Records to use
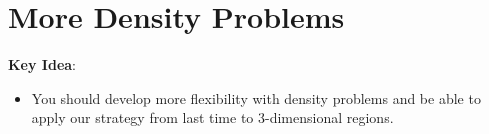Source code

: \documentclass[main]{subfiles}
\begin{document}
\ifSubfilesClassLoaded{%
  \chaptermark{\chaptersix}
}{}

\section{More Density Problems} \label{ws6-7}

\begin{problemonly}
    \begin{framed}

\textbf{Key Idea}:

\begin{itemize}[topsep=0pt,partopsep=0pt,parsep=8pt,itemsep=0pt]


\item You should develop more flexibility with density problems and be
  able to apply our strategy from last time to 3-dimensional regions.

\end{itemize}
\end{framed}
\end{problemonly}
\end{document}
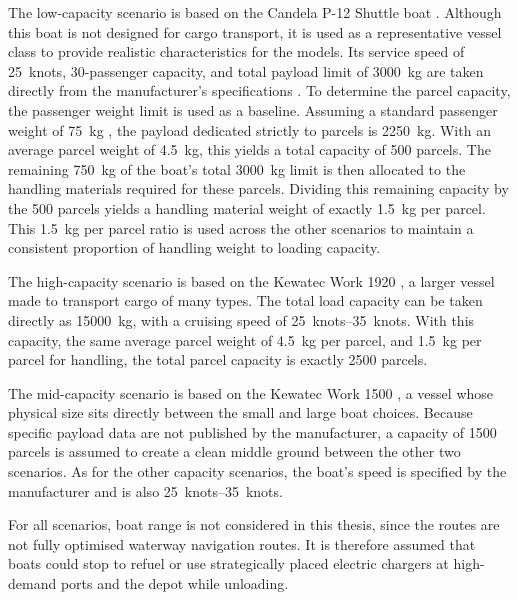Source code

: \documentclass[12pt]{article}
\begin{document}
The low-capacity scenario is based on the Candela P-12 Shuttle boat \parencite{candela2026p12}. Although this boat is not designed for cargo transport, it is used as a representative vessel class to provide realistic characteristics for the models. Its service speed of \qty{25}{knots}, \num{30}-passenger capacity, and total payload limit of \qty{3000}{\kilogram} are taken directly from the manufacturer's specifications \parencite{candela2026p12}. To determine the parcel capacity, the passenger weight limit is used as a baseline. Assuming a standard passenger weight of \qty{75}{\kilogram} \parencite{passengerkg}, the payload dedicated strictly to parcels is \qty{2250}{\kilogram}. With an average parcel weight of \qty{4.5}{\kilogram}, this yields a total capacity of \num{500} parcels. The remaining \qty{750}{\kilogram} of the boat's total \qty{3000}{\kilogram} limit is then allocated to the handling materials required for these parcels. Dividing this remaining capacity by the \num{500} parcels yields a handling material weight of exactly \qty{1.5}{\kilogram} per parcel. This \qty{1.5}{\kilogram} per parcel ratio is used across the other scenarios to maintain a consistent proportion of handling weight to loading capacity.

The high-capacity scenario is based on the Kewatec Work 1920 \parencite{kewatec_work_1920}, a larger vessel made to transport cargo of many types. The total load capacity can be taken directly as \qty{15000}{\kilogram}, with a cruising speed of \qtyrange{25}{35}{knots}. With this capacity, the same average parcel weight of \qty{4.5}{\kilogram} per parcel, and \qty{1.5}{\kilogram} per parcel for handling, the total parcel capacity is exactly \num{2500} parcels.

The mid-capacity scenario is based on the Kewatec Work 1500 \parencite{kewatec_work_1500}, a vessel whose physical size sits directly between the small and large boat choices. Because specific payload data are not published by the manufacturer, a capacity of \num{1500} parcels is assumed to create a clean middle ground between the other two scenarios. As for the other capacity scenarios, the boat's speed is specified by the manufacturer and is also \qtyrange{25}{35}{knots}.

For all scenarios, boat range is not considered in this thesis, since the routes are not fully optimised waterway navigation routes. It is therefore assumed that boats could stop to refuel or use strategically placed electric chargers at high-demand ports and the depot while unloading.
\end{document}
...
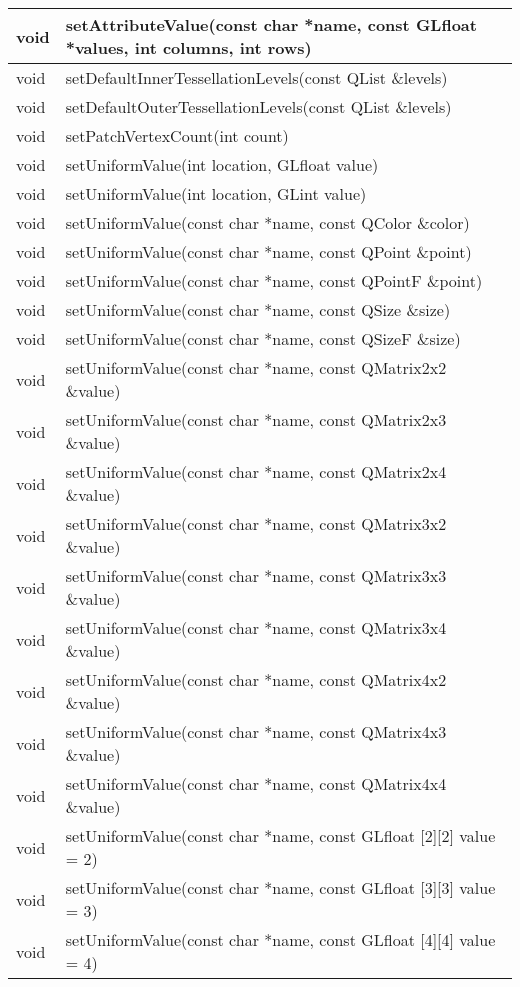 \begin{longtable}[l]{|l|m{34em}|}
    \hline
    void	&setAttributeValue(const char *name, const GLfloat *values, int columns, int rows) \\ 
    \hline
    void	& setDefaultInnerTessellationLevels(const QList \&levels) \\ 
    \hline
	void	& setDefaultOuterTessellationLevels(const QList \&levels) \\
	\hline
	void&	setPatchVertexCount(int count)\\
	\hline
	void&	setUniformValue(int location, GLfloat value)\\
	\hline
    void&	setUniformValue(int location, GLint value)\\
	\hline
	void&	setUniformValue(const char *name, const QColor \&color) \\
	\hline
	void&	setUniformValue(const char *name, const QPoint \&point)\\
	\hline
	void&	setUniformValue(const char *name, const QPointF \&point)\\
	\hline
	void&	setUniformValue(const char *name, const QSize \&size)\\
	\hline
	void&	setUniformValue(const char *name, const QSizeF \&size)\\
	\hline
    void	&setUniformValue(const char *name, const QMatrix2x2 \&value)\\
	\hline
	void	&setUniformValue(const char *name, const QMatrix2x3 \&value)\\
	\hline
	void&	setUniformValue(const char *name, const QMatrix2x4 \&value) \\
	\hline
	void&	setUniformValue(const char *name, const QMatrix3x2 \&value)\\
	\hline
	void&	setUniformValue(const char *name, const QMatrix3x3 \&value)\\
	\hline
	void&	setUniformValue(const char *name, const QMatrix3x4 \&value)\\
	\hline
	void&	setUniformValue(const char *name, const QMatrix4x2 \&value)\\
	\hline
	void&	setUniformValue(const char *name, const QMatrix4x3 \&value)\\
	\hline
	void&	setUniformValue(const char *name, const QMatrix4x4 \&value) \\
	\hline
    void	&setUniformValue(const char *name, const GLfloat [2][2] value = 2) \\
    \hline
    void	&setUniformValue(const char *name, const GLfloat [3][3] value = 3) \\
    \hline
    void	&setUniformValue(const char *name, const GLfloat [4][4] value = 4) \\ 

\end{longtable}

Task
Reply with every line of the listing that has the string "location".

Answer to the problem
	void&	setUniformValue(int location, GLfloat value)\\
    void&	setUniformValue(int location, GLint value)\\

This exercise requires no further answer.